Question

. A rocket was launched to hit the terrorists’ hideout at a velocity of 15,000 ft/s at a

target 300 miles away.

a.) At what angle must it be fired to hit the target?

b.) How long after it is fired will the target be hit?

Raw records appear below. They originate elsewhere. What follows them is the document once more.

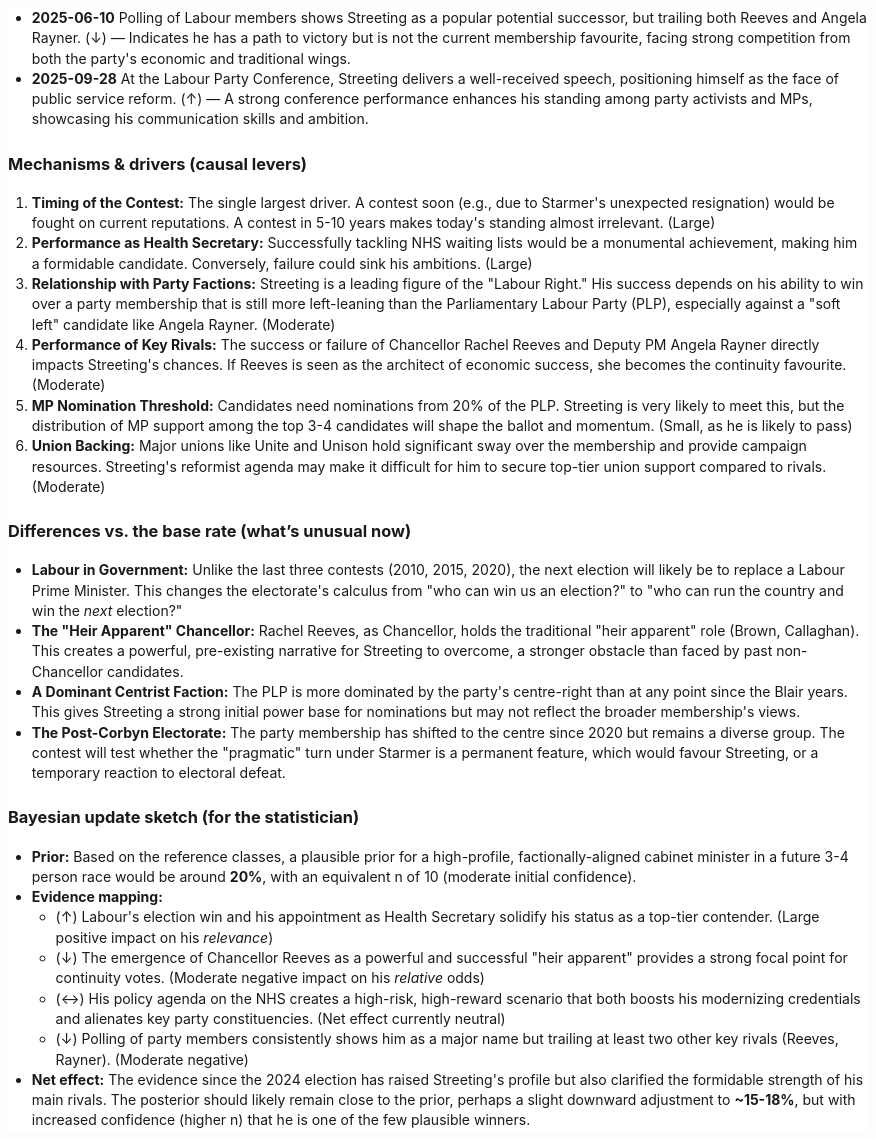 *   **2025-06-10** Polling of Labour members shows Streeting as a popular potential successor, but trailing both Reeves and Angela Rayner. (↓) — Indicates he has a path to victory but is not the current membership favourite, facing strong competition from both the party's economic and traditional wings.
*   **2025-09-28** At the Labour Party Conference, Streeting delivers a well-received speech, positioning himself as the face of public service reform. (↑) — A strong conference performance enhances his standing among party activists and MPs, showcasing his communication skills and ambition.

### Mechanisms & drivers (causal levers)
1.  **Timing of the Contest:** The single largest driver. A contest soon (e.g., due to Starmer's unexpected resignation) would be fought on current reputations. A contest in 5-10 years makes today's standing almost irrelevant. (Large)
2.  **Performance as Health Secretary:** Successfully tackling NHS waiting lists would be a monumental achievement, making him a formidable candidate. Conversely, failure could sink his ambitions. (Large)
3.  **Relationship with Party Factions:** Streeting is a leading figure of the "Labour Right." His success depends on his ability to win over a party membership that is still more left-leaning than the Parliamentary Labour Party (PLP), especially against a "soft left" candidate like Angela Rayner. (Moderate)
4.  **Performance of Key Rivals:** The success or failure of Chancellor Rachel Reeves and Deputy PM Angela Rayner directly impacts Streeting's chances. If Reeves is seen as the architect of economic success, she becomes the continuity favourite. (Moderate)
5.  **MP Nomination Threshold:** Candidates need nominations from 20% of the PLP. Streeting is very likely to meet this, but the distribution of MP support among the top 3-4 candidates will shape the ballot and momentum. (Small, as he is likely to pass)
6.  **Union Backing:** Major unions like Unite and Unison hold significant sway over the membership and provide campaign resources. Streeting's reformist agenda may make it difficult for him to secure top-tier union support compared to rivals. (Moderate)

### Differences vs. the base rate (what’s unusual now)
*   **Labour in Government:** Unlike the last three contests (2010, 2015, 2020), the next election will likely be to replace a Labour Prime Minister. This changes the electorate's calculus from "who can win us an election?" to "who can run the country and win the *next* election?"
*   **The "Heir Apparent" Chancellor:** Rachel Reeves, as Chancellor, holds the traditional "heir apparent" role (Brown, Callaghan). This creates a powerful, pre-existing narrative for Streeting to overcome, a stronger obstacle than faced by past non-Chancellor candidates.
*   **A Dominant Centrist Faction:** The PLP is more dominated by the party's centre-right than at any point since the Blair years. This gives Streeting a strong initial power base for nominations but may not reflect the broader membership's views.
*   **The Post-Corbyn Electorate:** The party membership has shifted to the centre since 2020 but remains a diverse group. The contest will test whether the "pragmatic" turn under Starmer is a permanent feature, which would favour Streeting, or a temporary reaction to electoral defeat.

### Bayesian update sketch (for the statistician)
*   **Prior:** Based on the reference classes, a plausible prior for a high-profile, factionally-aligned cabinet minister in a future 3-4 person race would be around **20%**, with an equivalent n of 10 (moderate initial confidence).
*   **Evidence mapping:**
    *   (↑) Labour's election win and his appointment as Health Secretary solidify his status as a top-tier contender. (Large positive impact on his *relevance*)
    *   (↓) The emergence of Chancellor Reeves as a powerful and successful "heir apparent" provides a strong focal point for continuity votes. (Moderate negative impact on his *relative* odds)
    *   (↔) His policy agenda on the NHS creates a high-risk, high-reward scenario that both boosts his modernizing credentials and alienates key party constituencies. (Net effect currently neutral)
    *   (↓) Polling of party members consistently shows him as a major name but trailing at least two other key rivals (Reeves, Rayner). (Moderate negative)
*   **Net effect:** The evidence since the 2024 election has raised Streeting's profile but also clarified the formidable strength of his main rivals. The posterior should likely remain close to the prior, perhaps a slight downward adjustment to **~15-18%**, but with increased confidence (higher n) that he is one of the few plausible winners.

c.) If the terrorists discovered the plot to eliminate them 2 minutes after the rocket

was launched, will they escape alive? ​

Answer 1

Answer:

Given

initial velocity of rocket(u) = 15,000 ft/s

(1 ft = 0.305 m) = 4,575 m/s

target (horizontal range(r)) = 300 miles

= 480 km

a) angle of projection

$r = \frac{ {u}^{2} \sin( 2\theta ) }{g} \\ 480000 = \frac{4575 \times 4575 \times \sin(2 \theta) }{10} \\ \sin(2 \theta ) = 0.2 \\ \sin(2 \theta ) = \frac{1}{5} \\ \theta = \frac{1}{2} { \sin}^{ - 1} ( \frac{1}{5} )$

b) time of flight

$\sin( \theta ) = 0.1(approx) \\ t = \frac{2u \sin( \theta ) }{g} \\ t = \frac{2 \times 4575 \times 0.1}{10} \\ t = 91.5s$

c) the rocket launched will hit the target in 1.525 minutes.

So, they can't escape alive